How to Run A/B Tests That Move Metrics: Steps, Pitfalls & Best Practices

By Cody Mcglynn
November 20, 2025 3 Min Read
Comments Off on How to Run A/B Tests That Move Metrics: Steps, Pitfalls & Best Practices

A/B Testing That Actually Moves Metrics: Clear Steps, Common Pitfalls, and Best Practices

AB Testing image

A/B testing is the backbone of data-driven optimization. At its simplest, A/B testing (or split testing) compares two versions of a page, email, or feature to see which performs better on a chosen metric.

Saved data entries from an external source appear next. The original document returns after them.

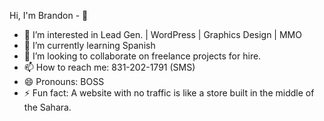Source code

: Hi, I'm Brandon - 👋
- 👀 I’m interested in Lead Gen. | WordPress | Graphics Design | MMO
- 🌱 I’m currently learning Spanish
- 💞️ I’m looking to collaborate on freelance projects for hire.
- 📫 How to reach me: 831-202-1791 (SMS)
- 😄 Pronouns: BOSS
- ⚡ Fun fact: A website with no traffic is like a store built in the middle of the Sahara.

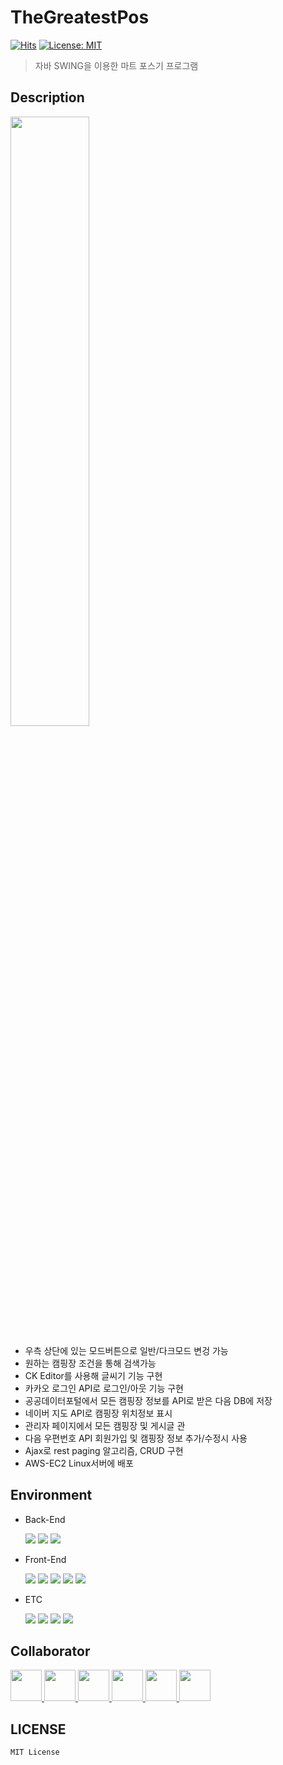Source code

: # TheGreatestPos
[![Hits](https://hits.seeyoufarm.com/api/count/incr/badge.svg?url=https%3A%2F%2Fgithub.com%2Fleejohn0038%2FtheGreatestPos&count_bg=%2379C83D&title_bg=%23555555&icon=&icon_color=%23E7E7E7&title=hits&edge_flat=false)](https://hits.seeyoufarm.com)
[![License: MIT](https://img.shields.io/badge/License-MIT-yellow.svg)](https://opensource.org/licenses/MIT)


> 자바 SWING을 이용한 마트 포스기 프로그램

## Description
<img src="https://user-images.githubusercontent.com/70336674/164682727-b27a154f-3949-4a97-98c7-f71a3a9216bb.png" width="50%">

* 우측 상단에 있는 모드버튼으로 일반/다크모드 변겅 가능
* 원하는 캠핑장 조건을 통해 검색가능
* CK Editor를 사용해 글씨기 기능 구현
* 카카오 로그인 API로 로그인/아웃 기능 구현
* 공공데이터포털에서 모든 캠핑장 정보를 API로 받은 다음 DB에 저장
* 네이버 지도 API로 캠핑장 위치정보 표시
* 관리자 페이지에서 모든 캠핑장 및 게시글 관
* 다음 우편번호 API 회원가입 및 캠핑장 정보 추가/수정시 사용
* Ajax로 rest paging 알고리즘, CRUD 구현
* AWS-EC2 Linux서버에 배포

## Environment

* Back-End

  <img src="https://img.shields.io/badge/Java-007396?style=flat-square&logo=java&logoColor=white">
  <img src="https://img.shields.io/badge/Spring-6DB33F?style=flat-square&logo=spring&logoColor=white">
  <img src="https://img.shields.io/badge/Tomcat-F8DC75?style=flat-square&logo=apachetomcat&logoColor=white">

* Front-End
  
  <img src="https://img.shields.io/badge/HTML5-E34F26?style=flat-square&logo=html5&logoColor=white">
  <img src="https://img.shields.io/badge/CSS3-1572B6?style=flat-square&logo=css3&logoColor=white">
  <img src="https://img.shields.io/badge/JavaScript-F7DF1E?style=flat-square&logo=javascript&logoColor=white">
  <img src="https://img.shields.io/badge/jQuery-0769AD?style=flat-square&logo=jquery&logoColor=white">
  <img src="https://img.shields.io/badge/Bootstrap-7952B3?style=flat-square&logo=bootstrap&logoColor=white">

* ETC

  <img src="https://img.shields.io/badge/Oracle-F80000?style=flat-square&logo=oracle&logoColor=white">
  <img src="https://img.shields.io/badge/Github-181717?style=flat-square&logo=github&logoColor=white">
  <img src="https://img.shields.io/badge/Amazon AWS-232F3E?style=flat-square&logo=amazonaws&logoColor=white">
  <img src="https://img.shields.io/badge/Linux-FCC624?style=flat-square&logo=linux&logoColor=white">

## Collaborator

<a href="https://github.com/leejohn0038">
  <img src="https://github.com/leejohn0038.png" width="50px">
</a>

<a href="https://github.com/silversteel0605">
  <img src="https://github.com/silversteel0605.png" width="50px">
</a>

<a href="https://github.com/LeeJungHo9409">
  <img src="https://github.com/LeeJungHo9409.png" width="50px">
</a>

<a href="https://github.com/hanilang">
  <img src="https://github.com/hanilang.png" width="50px">
</a>

<a href="https://github.com/noohJ">
  <img src="https://github.com/noohJ.png" width="50px">
</a>

<a href="https://github.com/sasgajo">
  <img src="https://github.com/sasgajo.png" width="50px">
</a>

## LICENSE

`MIT License`
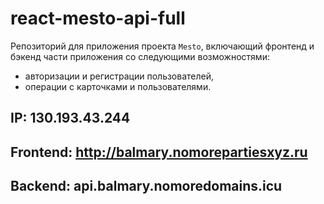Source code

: # react-mesto-api-full
Репозиторий для приложения проекта `Mesto`, включающий фронтенд и бэкенд части приложения со следующими возможностями: 
- авторизации и регистрации пользователей, 
- операции с карточками и пользователями. 

## IP: 130.193.43.244
## Frontend: http://balmary.nomorepartiesxyz.ru
## Backend: api.balmary.nomoredomains.icu
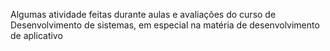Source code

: Algumas atividade feitas durante aulas e avaliações do curso de Desenvolvimento de sistemas, em especial na matéria de desenvolvimento de aplicativo
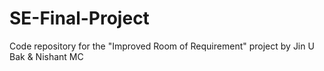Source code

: SE-Final-Project
================

Code repository for the "Improved Room of Requirement" project by Jin U Bak &amp; Nishant MC
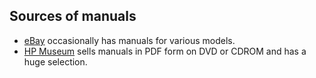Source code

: ## Sources of manuals ##

  * [eBay](http://ebay.com) occasionally has manuals for various models.
  * [HP Museum](http://hpmuseum.com) sells manuals in PDF form on DVD or CDROM and has a huge selection.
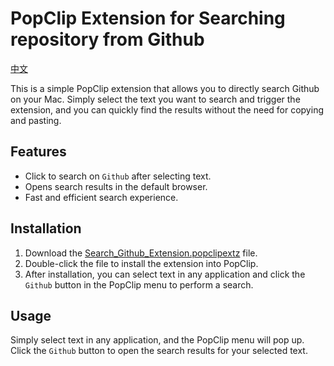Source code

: # PopClip Extension for Searching repository from Github 

[中文](/README_CN.md)  

This is a simple PopClip extension that allows you to directly search Github on your Mac. Simply select the text you want to search and trigger the extension, and you can quickly find the results without the need for copying and pasting.  

## Features  

- Click to search on `Github` after selecting text.  
- Opens search results in the default browser.  
- Fast and efficient search experience.  

## Installation  

1. Download the [Search_Github_Extension.popclipextz](https://github.com/Wooden-Robot/Search_Z-lib_PopClip/releases/download/v0.01/Search_Github_Extension.popclipextz) file.  
2. Double-click the file to install the extension into PopClip.  
3. After installation, you can select text in any application and click the `Github` button in the PopClip menu to perform a search.  

## Usage  

Simply select text in any application, and the PopClip menu will pop up. Click the `Github` button to open the search results for your selected text.  
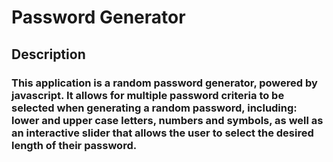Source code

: # Password Generator

## Description

### This application is a random password generator, powered by javascript. It allows for multiple password criteria to be selected when generating a random password, including: lower and upper case letters, numbers and symbols, as well as an interactive slider that allows the user to select the desired length of their password.
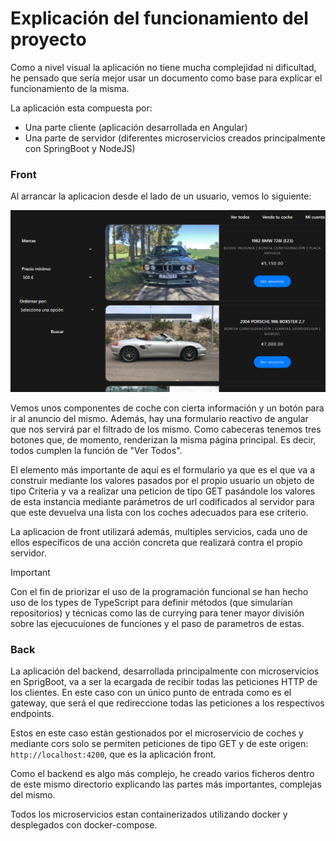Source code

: # Explicación del funcionamiento del proyecto

Como a nivel visual la aplicación no tiene mucha complejidad ni dificultad, he pensado que sería mejor usar un documento como base para explicar el funcionamiento de la misma.

La aplicación esta compuesta por:

- Una parte cliente (aplicación desarrollada en Angular)
- Una parte de servidor (diferentes microservicios creados principalmente con SpringBoot y NodeJS)

### Front

Al arrancar la aplicacion desde el lado de un usuario, vemos lo siguiente:

![Representacion de la página frontal](../recursos-visuales/main-page.png)

Vemos unos componentes de coche con cierta información y un botón para ir al anuncio del mismo. Además, hay una formulario reactivo de angular que nos servirá par el filtrado de los mismo. Como cabeceras tenemos tres botones que, de momento, renderizan la misma página principal. Es decir, todos cumplen la función de "Ver Todos".

El elemento más importante de aquí es el formulario ya que es el que va a construir mediante los valores pasados por el propio usuario un objeto de tipo Criteria y va a realizar una peticion de tipo GET pasándole los valores de esta instancia mediante parámetros de url codificados al servidor para que este devuelva una lista con los coches adecuados para ese criterio.

La aplicacion de front utilizará además, multiples servicios, cada uno de ellos específicos de una acción concreta que realizará contra el propio servidor.

> [!IMPORTANT]
> Con el fin de priorizar el uso de la programación funcional se han hecho uso de los types de TypeScript para definir métodos (que simularían repositorios) y técnicas como las de currying para tener mayor división sobre las ejecucuiones de funciones y el paso de parametros de estas.

### Back

La aplicación del backend, desarrollada principalmente con microservicios en SprigBoot, va a ser la ecargada de recibir todas las peticiones HTTP de los clientes. En este caso con un único punto de entrada como es el gateway, que será el que redireccione todas las peticiones a los respectivos endpoints.

Estos en este caso están gestionados por el microservicio de coches y mediante cors solo se permiten peticiones de tipo GET y de este origen: <code>http://localhost:4200</code>, que es la aplicación front.

Como el backend es algo más complejo, he creado varios ficheros dentro de este mismo directorio explicando las partes más importantes, complejas del mismo.

Todos los microservicios estan containerizados utilizando docker y desplegados con docker-compose.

When done right, it replaces guesswork with measurable wins — higher conversion rates, better engagement, and more efficient product decisions.

Why A/B testing matters
– Validates ideas before full roll-out, reducing risk.
– Reveals customer preferences and behavior patterns.
– Prioritizes changes by impact, not opinion.
– Enables continuous improvement across marketing and product experiences.

Core elements of a successful experiment
– Hypothesis: Start with a clear, testable statement: “Changing X to Y will increase [primary metric] by Z%.” Link the change to user behavior.
– Primary metric: Choose one main outcome — conversions, sign-ups, revenue per visitor, click-through rate.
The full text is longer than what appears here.